Bu tarihten itibaren boş kalan köy evleri ve yakın çevresinde; eski gümrük binalarının olduğu Karina’daki yapılar, bu güzellikleri fark eden yeni sahipleri tarafından restore edilerek geçmişteki gösterişli haline kavuşmuş. Rum mimarisinin karakteristik özelliklerini taşıyan usta taş işçiliğinin ilk bakışta göze çarptığı Doğanbey evleri, şapel ve hastanesi ile taş sokakları nefistir.

KÖY KAHVESİ

Ne zaman Karina’daki köy kahvesinde çektiğim bir fotoğrafı arkadaşlarıma göstersem, şok geçiriyorlar. Bir köyün zarafeti, vakur duruşu, kalitesi, imajı ancak bu kadar güzel yansıtılabilirdi. Çalan müzikler, kahve, çay fincanı, masaların örtüsü, mutfağın güzelliği, gördüğünüz anda sizi hayran bırakacak. Söz veriyorum. Burada bir soluklanın çünkü şimdi de sahile gidiyoruz.

Haberin Devamı

SAHİL

Karina’ya girişte minik bir tepeden aşağıya doğru süzüleceksiniz. Tam burada bir durup bakmanızı istiyorum. İşte gökyüzü ve deniz arasına sıkışmış küçük mavi çekmece tam burada. Usulca açıp içini karıştıralım. Burası minicik bir koy, Dilek yarımadasının tam olarak arkasında kalıyor. Renk renk balıkçı kayıkları, çenesi düşük ördekler ve maviye boyanmış tahta sandalyelerle dolu.

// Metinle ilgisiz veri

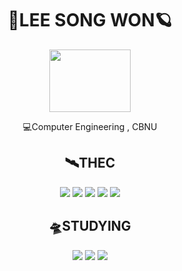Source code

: <div align="center">
 <h1>🚀LEE SONG WON🪐</h2>
 <img src="https://user-images.githubusercontent.com/65889472/166927537-8cf6708e-b26b-4854-a468-a2c4bb76a1ee.gif" width="130" height="100"/>

💻Computer Engineering , CBNU

 <h2>🛰️THEC</h2>
<img src="https://img.shields.io/badge/C/C++-0F2346?style=for-the-badge&logo=c%2B%2B&logoColor=A8B9CC">
<img src="https://img.shields.io/badge/PYTHON-0F2346?style=for-the-badge&logo=python&logoColor=3776AB"> 
<img src="https://img.shields.io/badge/HTML5-0F2346?style=for-the-badge&logo=html5&logoColor=E34F26"> 
<img src="https://img.shields.io/badge/CSS3-0F2346?style=for-the-badge&logo=css3&logoColor=1572B6"> 
<img src="https://img.shields.io/badge/JAVASCRIPT-0F2346?style=for-the-badge&logo=javascript&logoColor=F7DF1E"> 
 
 <h2>🛸STUDYING</h2>
<img src="https://img.shields.io/badge/REACT-0F2346?style=for-the-badge&logo=react&logoColor=61DAFB">
<img src="https://img.shields.io/badge/ANDROID-0F2346?style=for-the-badge&logo=android&logoColor=3DDC84">
<img src="https://img.shields.io/badge/JAVA-0F2346?style=for-the-badge&logo=java&logoColor=007396">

Burada Ege otlarının en tazesini, balığın mis kokulusunu bulacaksınız. Gün batımına kadar burada olun, çünkü dönüş yolunda harika bir balıkçı barınağı var. Güneş giderken ardından el sallayın ve hayatın ne kadar güzel olduğunu hiç aklınızdan çıkarmayın.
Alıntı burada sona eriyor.